Line by line, transcribe the records exactly.

==== Material to process ====

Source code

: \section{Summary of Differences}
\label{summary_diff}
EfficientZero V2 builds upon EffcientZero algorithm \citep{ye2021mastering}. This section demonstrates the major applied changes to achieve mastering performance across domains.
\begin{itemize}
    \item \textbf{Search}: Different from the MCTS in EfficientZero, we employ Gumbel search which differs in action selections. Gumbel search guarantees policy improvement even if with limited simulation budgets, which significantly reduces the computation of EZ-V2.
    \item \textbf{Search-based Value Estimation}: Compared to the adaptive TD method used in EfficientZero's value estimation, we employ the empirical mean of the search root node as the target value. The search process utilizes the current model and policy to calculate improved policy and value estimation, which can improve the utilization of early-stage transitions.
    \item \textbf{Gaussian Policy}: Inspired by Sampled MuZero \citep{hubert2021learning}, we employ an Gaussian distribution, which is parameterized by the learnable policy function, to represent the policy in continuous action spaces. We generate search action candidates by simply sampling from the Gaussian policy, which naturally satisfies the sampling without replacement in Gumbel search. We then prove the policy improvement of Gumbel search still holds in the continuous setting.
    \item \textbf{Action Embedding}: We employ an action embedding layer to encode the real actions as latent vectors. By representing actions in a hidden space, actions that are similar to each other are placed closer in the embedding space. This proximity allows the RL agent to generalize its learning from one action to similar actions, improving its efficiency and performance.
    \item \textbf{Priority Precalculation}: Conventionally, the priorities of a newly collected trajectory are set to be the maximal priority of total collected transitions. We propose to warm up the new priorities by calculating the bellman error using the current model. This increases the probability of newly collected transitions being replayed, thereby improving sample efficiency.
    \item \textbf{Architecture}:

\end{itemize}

====

**Result**
Source code

: \section{Summary of Differences}
\label{summary_diff}
EfficientZero V2 builds upon EffcientZero algorithm \citep{ye2021mastering}. This section demonstrates the major applied changes to achieve mastering performance across domains.
\begin{itemize}
    \item \textbf{Search}: Different from the MCTS in EfficientZero, we employ Gumbel search which differs in action selections. Gumbel search guarantees policy improvement even if with limited simulation budgets, which significantly reduces the computation of EZ-V2.
    \item \textbf{Search-based Value Estimation}: Compared to the adaptive TD method used in EfficientZero's value estimation, we employ the empirical mean of the search root node as the target value. The search process utilizes the current model and policy to calculate improved policy and value estimation, which can improve the utilization of early-stage transitions.
    \item \textbf{Gaussian Policy}: Inspired by Sampled MuZero \citep{hubert2021learning}, we employ an Gaussian distribution, which is parameterized by the learnable policy function, to represent the policy in continuous action spaces. We generate search action candidates by simply sampling from the Gaussian policy, which naturally satisfies the sampling without replacement in Gumbel search. We then prove the policy improvement of Gumbel search still holds in the continuous setting.
    \item \textbf{Action Embedding}: We employ an action embedding layer to encode the real actions as latent vectors. By representing actions in a hidden space, actions that are similar to each other are placed closer in the embedding space. This proximity allows the RL agent to generalize its learning from one action to similar actions, improving its efficiency and performance.
    \item \textbf{Priority Precalculation}: Conventionally, the priorities of a newly collected trajectory are set to be the maximal priority of total collected transitions. We propose to warm up the new priorities by calculating the bellman error using the current model. This increases the probability of newly collected transitions being replayed, thereby improving sample efficiency.
    \item \textbf{Architecture}:

\end{itemize}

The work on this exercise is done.